British Grand Strategy in the Age of American Hegemony challenges these claims. Grand strategy is the highest level of national security decision-making, encompassing judgements over a state's overarching objectives and interests, as well as its security environment and resource base. Getting these decisions 'right' is vital in moments of geopolitical flux.

Employing several historical case studies between 1940-2003 and marshalling a host of primary sources, the book demonstrates that British politicians and officials have thought in grand strategic terms under American hegemony - even if they do not realise or admit to this. The book also shows that the role of allies in shaping British grand strategy has been overstated. Finally, it highlights the conditions under which domestic political actors can influence grand strategic decision-making. Written for practitioners as well as scholars, the book concludes with several policy recommendations at this inflection point in British history.

British Grand Strategy in the Age of American Hegemony was published by Oxford University Press on 1 February 2024 and can be ordered here (use the code ASFLYQ6 for a 30% discount). The e-book is available for $8.99 on Amazon.


"Dr James has succeeded in producing a lucidly written and erudite study of the good, the bad, and the ugly in British grand strategy from 1940 to 2003. This absorbing book makes a major contribution to debates on the concept of grand strategy and busts some of the myths associated with this important period in recent British history. It will be essential reading for anyone interested in the UK's place in the world. On the evidence of this authoritative and insightful study, James has established himself as one of the brightest rising stars in strategic studies."


- Professor John Bew, foreign policy adviser to the Prime Minister

"This is a truly brilliant and original analysis of Britain's grand strategy from the Second World War until the early 21st century, the era of American preponderance in the world. Examining three big decisions - the delaying of the 'Second Front' during the Second World War; the withdrawal from 'East of Suez' in the late 1960s with a refocus on Europe thereafter; and the commitment to join the US-led war in Iraq in 2003, it measures them by criteria of proportionality for the appraisal of success and failure."


- Professor Beatrice Heuser, Professor of International Relations, University of Glasgow

"British Grand Strategy in the Age of American Hegemony makes an important contribution to the study of grand strategy.
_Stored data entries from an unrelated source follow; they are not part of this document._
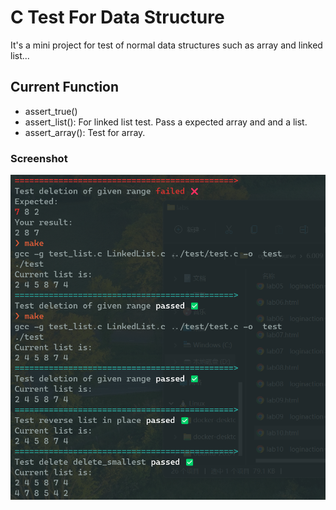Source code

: # C Test For Data Structure

It's a mini project for test of normal data structures such as array and linked list...

## Current Function

- assert_true()
- assert_list(): For linked list test. Pass a expected array and and a list.
- assert_array(): Test for array.

### Screenshot
![](images/ctest.png)
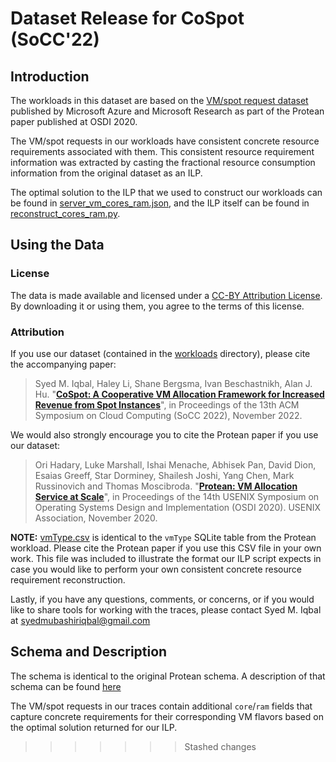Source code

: # Dataset Release for CoSpot (SoCC'22)


## Introduction
The workloads in this dataset are based on the [VM/spot request dataset](https://github.com/Azure/AzurePublicDataset/blob/master/AzureTracesForPacking2020.md) published by Microsoft Azure and Microsoft Research as part of the Protean paper published at OSDI 2020.

The VM/spot requests in our workloads have consistent concrete resource requirements associated with them. This consistent resource requirement information was extracted by casting the fractional resource consumption information from the original dataset as an ILP.

The optimal solution to the ILP that we used to construct our workloads can be found in [server_vm_cores_ram.json](ilp/server_vm_cores_ram.json), and the ILP itself can be found in [reconstruct_cores_ram.py](ilp/reconstruct_cores_ram.py).


## Using the Data

### License
The data is made available and licensed under a [CC-BY Attribution License](https://github.com/DCResourceManage/cospot-socc2022/blob/master/LICENSE). By downloading it or using them, you agree to the terms of this license.

### Attribution
If you use our dataset (contained in the [workloads](workloads/) directory), please cite the accompanying paper:

> Syed M. Iqbal, Haley Li, Shane Bergsma, Ivan Beschastnikh, Alan J. Hu. "[**CoSpot: A Cooperative VM Allocation Framework for Increased Revenue from Spot Instances**](https://dl.acm.org/doi/10.1145/3542929.3563499)", in Proceedings of the 13th ACM Symposium on Cloud Computing (SoCC 2022), November 2022.

We would also strongly encourage you to cite the Protean paper if you use our dataset:

> Ori Hadary, Luke Marshall, Ishai Menache, Abhisek Pan, David Dion, Esaias Greeff, Star Dorminey, Shailesh Joshi, Yang Chen, Mark Russinovich and Thomas Moscibroda. "[**Protean: VM Allocation Service at Scale**](https://www.microsoft.com/en-us/research/publication/protean-vm-allocation-service-at-scale/)", in Proceedings of the 14th USENIX Symposium on Operating Systems Design and Implementation (OSDI 2020). USENIX Association, November 2020.

**NOTE:** [vmType.csv](ilp/vmType.csv) is identical to the `vmType` SQLite table from the Protean workload. Please cite the Protean paper if you use this CSV file in your own work. This file was included to illustrate the format our ILP script expects in case you would like to perform your own consistent concrete resource requirement reconstruction.

Lastly, if you have any questions, comments, or concerns, or if you would like to share tools for working with the traces, please contact Syed M. Iqbal at syedmubashiriqbal@gmail.com


## Schema and Description

The schema is identical to the original Protean schema. A description of that schema can be found [here](https://github.com/Azure/AzurePublicDataset/blob/master/AzureTracesForPacking2020.md#schema-and-description)

The VM/spot requests in our traces contain additional `core`/`ram` fields that capture concrete requirements for their corresponding VM flavors based on the optimal solution returned for our ILP.
>>>>>>> Stashed changes
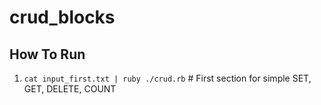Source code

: # crud_blocks

## How To Run

1. `cat input_first.txt | ruby ./crud.rb` # First section for simple SET, GET, DELETE, COUNT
The book offers a clear definition of grand strategy and one coherent and measurable criterion for judging its quality...Through his systematic analysis of British grand strategy before, during, and after its decline from great power status, James enfeebles the long-held misconception that grand strategy is only for great powers, and thus opens a new, diverse, and exciting array of national cases for comparative study."


- Professor Barry R. Posen, Ford International Professor of Political Science, Security Studies Program, Massachusetts Institute of Technology

"In a book full of insight, William James rehabilitates the concept of grand strategy as a valuable way to think about defence and foreign policy, demonstrates its value in challenging the idea that the UK has been wholly subservient to the US, and then uses it to reassess three key British decisions - on the second front during World War II, the withdrawal from East of Suez in the late 1960s, and joining the invasion of Iraq in 2003."


- Professor (Emeritus) Sir Lawrence Freedman, author of Strategy: A History

"Will James convincingly challenges the notion that British governments don't 'do' grand strategy or strategy at all. They do - the issue is whether they do it well. Doing it better requires being properly appraised of geopolitical realities, informed by an understanding of history. The book's Conclusion offers some well-founded suggestions to Ministers and officials which are highly relevant to strategy-making in what the Government itself describes as 'a more contested and volatile world'."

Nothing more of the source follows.